Info Catalog (libc.info.gz) Search Functions (libc.info.gz) String and Array Utilities (libc.info.gz) strfry
 
 5.8 Finding Tokens in a String
 ==============================
 
 It's fairly common for programs to have a need to do some simple kinds
 of lexical analysis and parsing, such as splitting a command string up
 into tokens.  You can do this with the 'strtok' function, declared in
 the header file 'string.h'.
 
  -- Function: char * strtok (char *restrict NEWSTRING, const char
           *restrict DELIMITERS)
      Preliminary: | MT-Unsafe race:strtok | AS-Unsafe | AC-Safe | 
      POSIX Safety Concepts.
 
      A string can be split into tokens by making a series of calls to
      the function 'strtok'.
 
      The string to be split up is passed as the NEWSTRING argument on
      the first call only.  The 'strtok' function uses this to set up
      some internal state information.  Subsequent calls to get
      additional tokens from the same string are indicated by passing a
      null pointer as the NEWSTRING argument.  Calling 'strtok' with
      another non-null NEWSTRING argument reinitializes the state
      information.  It is guaranteed that no other library function ever
      calls 'strtok' behind your back (which would mess up this internal
      state information).
 
      The DELIMITERS argument is a string that specifies a set of
      delimiters that may surround the token being extracted.  All the
      initial characters that are members of this set are discarded.  The
      first character that is _not_ a member of this set of delimiters
      marks the beginning of the next token.  The end of the token is
      found by looking for the next character that is a member of the
      delimiter set.  This character in the original string NEWSTRING is
      overwritten by a null character, and the pointer to the beginning
      of the token in NEWSTRING is returned.
 
      On the next call to 'strtok', the searching begins at the next
      character beyond the one that marked the end of the previous token.

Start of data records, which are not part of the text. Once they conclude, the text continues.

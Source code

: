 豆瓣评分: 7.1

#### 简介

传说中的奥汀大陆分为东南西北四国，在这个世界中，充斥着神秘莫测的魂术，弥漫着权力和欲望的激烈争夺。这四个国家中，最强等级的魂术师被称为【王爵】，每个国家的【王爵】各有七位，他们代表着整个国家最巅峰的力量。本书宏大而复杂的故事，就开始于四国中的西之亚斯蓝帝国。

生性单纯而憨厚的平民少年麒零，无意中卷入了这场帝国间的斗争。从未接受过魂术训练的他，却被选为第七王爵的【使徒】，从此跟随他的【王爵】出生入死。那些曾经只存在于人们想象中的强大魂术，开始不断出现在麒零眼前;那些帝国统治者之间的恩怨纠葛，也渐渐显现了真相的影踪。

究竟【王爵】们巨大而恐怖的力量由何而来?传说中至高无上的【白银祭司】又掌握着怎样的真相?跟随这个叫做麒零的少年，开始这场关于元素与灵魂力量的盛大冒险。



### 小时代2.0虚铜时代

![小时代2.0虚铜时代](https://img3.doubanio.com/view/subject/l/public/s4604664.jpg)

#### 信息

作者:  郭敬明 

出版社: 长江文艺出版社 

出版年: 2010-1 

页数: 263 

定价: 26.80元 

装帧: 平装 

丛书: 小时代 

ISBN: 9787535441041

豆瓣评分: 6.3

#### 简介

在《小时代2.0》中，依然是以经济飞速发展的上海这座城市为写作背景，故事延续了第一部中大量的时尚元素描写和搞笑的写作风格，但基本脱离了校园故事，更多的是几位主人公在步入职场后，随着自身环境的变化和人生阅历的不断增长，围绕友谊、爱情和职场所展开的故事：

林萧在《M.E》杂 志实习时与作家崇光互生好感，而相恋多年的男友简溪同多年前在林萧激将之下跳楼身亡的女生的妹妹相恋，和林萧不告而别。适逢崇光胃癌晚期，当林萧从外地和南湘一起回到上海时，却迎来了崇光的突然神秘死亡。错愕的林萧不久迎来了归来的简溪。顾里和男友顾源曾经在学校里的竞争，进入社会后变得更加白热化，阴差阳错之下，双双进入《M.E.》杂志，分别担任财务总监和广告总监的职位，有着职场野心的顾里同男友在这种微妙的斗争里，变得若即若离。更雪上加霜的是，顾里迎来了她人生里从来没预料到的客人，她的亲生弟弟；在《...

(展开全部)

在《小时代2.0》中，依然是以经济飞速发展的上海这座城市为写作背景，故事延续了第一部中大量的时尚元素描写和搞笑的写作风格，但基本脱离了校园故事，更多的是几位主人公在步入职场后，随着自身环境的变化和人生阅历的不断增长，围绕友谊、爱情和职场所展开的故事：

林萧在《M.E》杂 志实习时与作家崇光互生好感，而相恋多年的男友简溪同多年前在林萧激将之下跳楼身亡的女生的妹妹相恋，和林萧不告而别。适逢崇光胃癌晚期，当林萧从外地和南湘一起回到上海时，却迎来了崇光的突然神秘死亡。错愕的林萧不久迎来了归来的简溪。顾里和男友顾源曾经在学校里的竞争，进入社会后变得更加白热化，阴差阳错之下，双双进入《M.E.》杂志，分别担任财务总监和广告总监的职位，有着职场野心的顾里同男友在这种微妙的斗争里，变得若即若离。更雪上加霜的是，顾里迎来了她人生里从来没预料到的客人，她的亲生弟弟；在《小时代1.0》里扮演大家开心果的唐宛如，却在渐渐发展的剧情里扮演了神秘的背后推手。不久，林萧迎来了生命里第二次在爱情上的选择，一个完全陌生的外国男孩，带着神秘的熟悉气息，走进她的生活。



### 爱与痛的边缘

      Note that the set of delimiters DELIMITERS do not have to be the
      same on every call in a series of calls to 'strtok'.
 
      If the end of the string NEWSTRING is reached, or if the remainder
      of string consists only of delimiter characters, 'strtok' returns a
      null pointer.
 
      Note that "character" is here used in the sense of byte.  In a
      string using a multibyte character encoding (abstract) character
      consisting of more than one byte are not treated as an entity.
      Each byte is treated separately.  The function is not
      locale-dependent.
 
  -- Function: wchar_t * wcstok (wchar_t *NEWSTRING, const wchar_t
           *DELIMITERS, wchar_t **SAVE_PTR)
      Preliminary: | MT-Safe | AS-Safe | AC-Safe |  POSIX Safety
      Concepts.
 
      A string can be split into tokens by making a series of calls to
      the function 'wcstok'.
 
      The string to be split up is passed as the NEWSTRING argument on
      the first call only.  The 'wcstok' function uses this to set up
      some internal state information.  Subsequent calls to get
      additional tokens from the same wide character string are indicated
      by passing a null pointer as the NEWSTRING argument, which causes
      the pointer previously stored in SAVE_PTR to be used instead.
 
      The DELIMITERS argument is a wide character string that specifies a
      set of delimiters that may surround the token being extracted.  All
      the initial wide characters that are members of this set are
      discarded.  The first wide character that is _not_ a member of this
      set of delimiters marks the beginning of the next token.  The end
      of the token is found by looking for the next wide character that
      is a member of the delimiter set.  This wide character in the
      original wide character string NEWSTRING is overwritten by a null
      wide character, the pointer past the overwritten wide character is
      saved in SAVE_PTR, and the pointer to the beginning of the token in
      NEWSTRING is returned.
 
      On the next call to 'wcstok', the searching begins at the next wide
      character beyond the one that marked the end of the previous token.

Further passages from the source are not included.